* WORK INSTRUCTIONS:
The required output is a number: how many lines of the data below include the string "eqref".

_ _ _

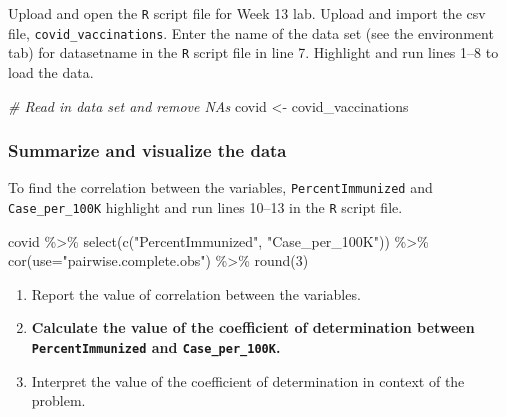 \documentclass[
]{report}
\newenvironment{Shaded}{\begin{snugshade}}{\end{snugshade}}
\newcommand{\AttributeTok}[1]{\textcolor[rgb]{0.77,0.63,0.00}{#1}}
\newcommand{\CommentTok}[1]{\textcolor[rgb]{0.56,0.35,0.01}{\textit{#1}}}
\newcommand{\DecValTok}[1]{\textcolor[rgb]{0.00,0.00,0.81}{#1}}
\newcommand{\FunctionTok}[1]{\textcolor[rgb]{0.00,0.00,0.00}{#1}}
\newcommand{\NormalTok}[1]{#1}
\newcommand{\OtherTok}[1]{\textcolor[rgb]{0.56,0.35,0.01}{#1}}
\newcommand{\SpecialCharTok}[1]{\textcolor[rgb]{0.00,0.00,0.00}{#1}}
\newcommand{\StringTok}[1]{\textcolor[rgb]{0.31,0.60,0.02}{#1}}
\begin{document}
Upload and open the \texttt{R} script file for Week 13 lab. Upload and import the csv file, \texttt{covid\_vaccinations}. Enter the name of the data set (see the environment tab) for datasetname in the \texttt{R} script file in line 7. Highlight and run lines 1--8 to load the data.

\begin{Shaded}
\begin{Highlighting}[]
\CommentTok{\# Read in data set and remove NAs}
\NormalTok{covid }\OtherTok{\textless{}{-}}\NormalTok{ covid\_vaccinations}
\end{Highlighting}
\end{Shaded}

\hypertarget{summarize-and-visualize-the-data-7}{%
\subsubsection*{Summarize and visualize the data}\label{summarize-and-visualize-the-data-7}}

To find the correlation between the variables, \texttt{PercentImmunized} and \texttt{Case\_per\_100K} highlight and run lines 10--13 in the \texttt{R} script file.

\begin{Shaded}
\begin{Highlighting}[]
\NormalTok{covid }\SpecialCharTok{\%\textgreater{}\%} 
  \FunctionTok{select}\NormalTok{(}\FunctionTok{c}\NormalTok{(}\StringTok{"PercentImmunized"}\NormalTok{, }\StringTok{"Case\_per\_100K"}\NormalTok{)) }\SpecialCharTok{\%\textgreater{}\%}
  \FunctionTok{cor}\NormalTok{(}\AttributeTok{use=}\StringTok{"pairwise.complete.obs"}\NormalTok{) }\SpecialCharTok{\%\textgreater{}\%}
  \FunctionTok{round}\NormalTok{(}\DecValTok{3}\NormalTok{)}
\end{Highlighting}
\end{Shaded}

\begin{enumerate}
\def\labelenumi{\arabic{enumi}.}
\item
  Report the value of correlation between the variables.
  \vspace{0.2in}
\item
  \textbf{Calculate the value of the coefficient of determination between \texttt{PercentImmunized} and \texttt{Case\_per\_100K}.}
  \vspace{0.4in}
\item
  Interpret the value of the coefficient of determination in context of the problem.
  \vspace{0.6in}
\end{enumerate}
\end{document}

_ _ _

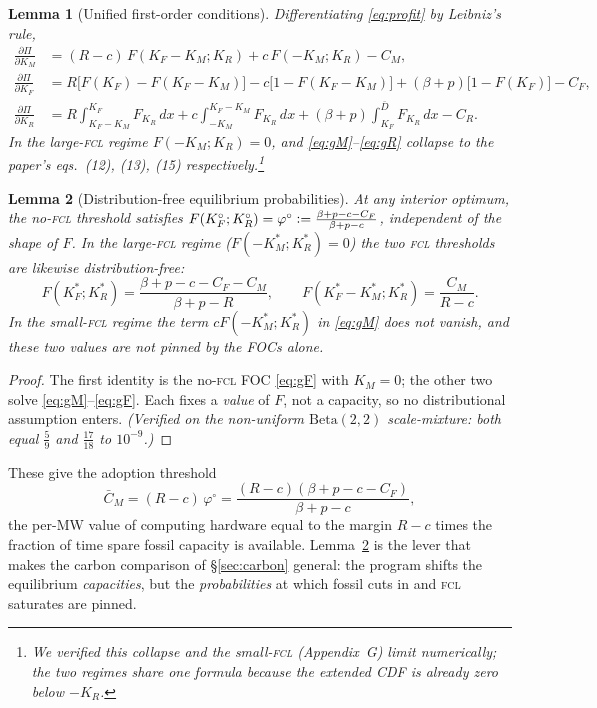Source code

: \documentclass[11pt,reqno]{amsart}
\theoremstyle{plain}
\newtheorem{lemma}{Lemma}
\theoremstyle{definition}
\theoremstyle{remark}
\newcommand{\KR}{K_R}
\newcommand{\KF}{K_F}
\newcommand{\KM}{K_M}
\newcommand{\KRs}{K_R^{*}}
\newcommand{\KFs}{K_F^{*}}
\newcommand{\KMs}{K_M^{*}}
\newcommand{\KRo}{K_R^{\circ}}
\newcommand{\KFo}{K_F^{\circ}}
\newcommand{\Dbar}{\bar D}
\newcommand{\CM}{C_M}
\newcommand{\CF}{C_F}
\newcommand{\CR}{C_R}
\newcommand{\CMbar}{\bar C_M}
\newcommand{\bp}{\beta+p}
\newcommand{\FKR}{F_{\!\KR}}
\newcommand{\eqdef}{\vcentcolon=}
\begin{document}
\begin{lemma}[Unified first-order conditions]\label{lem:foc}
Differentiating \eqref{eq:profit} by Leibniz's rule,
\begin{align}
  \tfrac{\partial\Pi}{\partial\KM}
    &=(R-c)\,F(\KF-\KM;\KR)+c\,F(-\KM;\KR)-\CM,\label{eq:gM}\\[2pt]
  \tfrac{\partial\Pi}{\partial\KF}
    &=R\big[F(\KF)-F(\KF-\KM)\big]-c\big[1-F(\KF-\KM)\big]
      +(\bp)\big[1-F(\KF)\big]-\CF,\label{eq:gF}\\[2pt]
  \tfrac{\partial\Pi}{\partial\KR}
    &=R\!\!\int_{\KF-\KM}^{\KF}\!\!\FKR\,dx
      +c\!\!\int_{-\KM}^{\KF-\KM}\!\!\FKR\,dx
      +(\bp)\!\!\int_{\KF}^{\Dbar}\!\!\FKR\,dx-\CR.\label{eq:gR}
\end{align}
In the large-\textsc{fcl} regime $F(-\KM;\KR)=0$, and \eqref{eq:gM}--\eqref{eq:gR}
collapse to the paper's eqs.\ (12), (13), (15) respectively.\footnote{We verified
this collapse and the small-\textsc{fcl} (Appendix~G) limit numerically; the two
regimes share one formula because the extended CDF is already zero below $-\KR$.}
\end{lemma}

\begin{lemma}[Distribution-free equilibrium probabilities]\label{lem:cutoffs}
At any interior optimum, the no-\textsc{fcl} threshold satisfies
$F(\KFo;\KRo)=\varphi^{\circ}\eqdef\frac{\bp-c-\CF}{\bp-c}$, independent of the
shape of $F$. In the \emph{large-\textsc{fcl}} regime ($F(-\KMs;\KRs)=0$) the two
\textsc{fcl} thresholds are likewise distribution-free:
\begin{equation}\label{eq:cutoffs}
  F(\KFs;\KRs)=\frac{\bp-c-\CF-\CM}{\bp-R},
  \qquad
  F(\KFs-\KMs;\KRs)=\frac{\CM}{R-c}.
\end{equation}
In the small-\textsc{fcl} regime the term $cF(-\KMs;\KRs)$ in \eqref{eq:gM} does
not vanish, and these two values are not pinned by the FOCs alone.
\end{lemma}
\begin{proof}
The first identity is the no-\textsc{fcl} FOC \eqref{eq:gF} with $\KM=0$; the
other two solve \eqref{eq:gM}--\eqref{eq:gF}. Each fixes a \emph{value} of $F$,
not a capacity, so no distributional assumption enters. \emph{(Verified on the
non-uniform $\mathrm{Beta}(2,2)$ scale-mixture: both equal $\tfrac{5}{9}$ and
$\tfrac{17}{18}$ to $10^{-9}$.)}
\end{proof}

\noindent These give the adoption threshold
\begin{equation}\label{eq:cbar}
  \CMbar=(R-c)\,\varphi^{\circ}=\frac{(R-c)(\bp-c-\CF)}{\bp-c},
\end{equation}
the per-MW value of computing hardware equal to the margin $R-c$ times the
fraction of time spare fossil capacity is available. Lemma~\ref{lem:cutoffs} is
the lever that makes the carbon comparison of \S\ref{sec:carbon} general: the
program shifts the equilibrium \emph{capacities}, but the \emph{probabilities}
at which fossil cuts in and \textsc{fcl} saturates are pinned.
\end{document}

_ _ _

* TASK SOLUTION:
5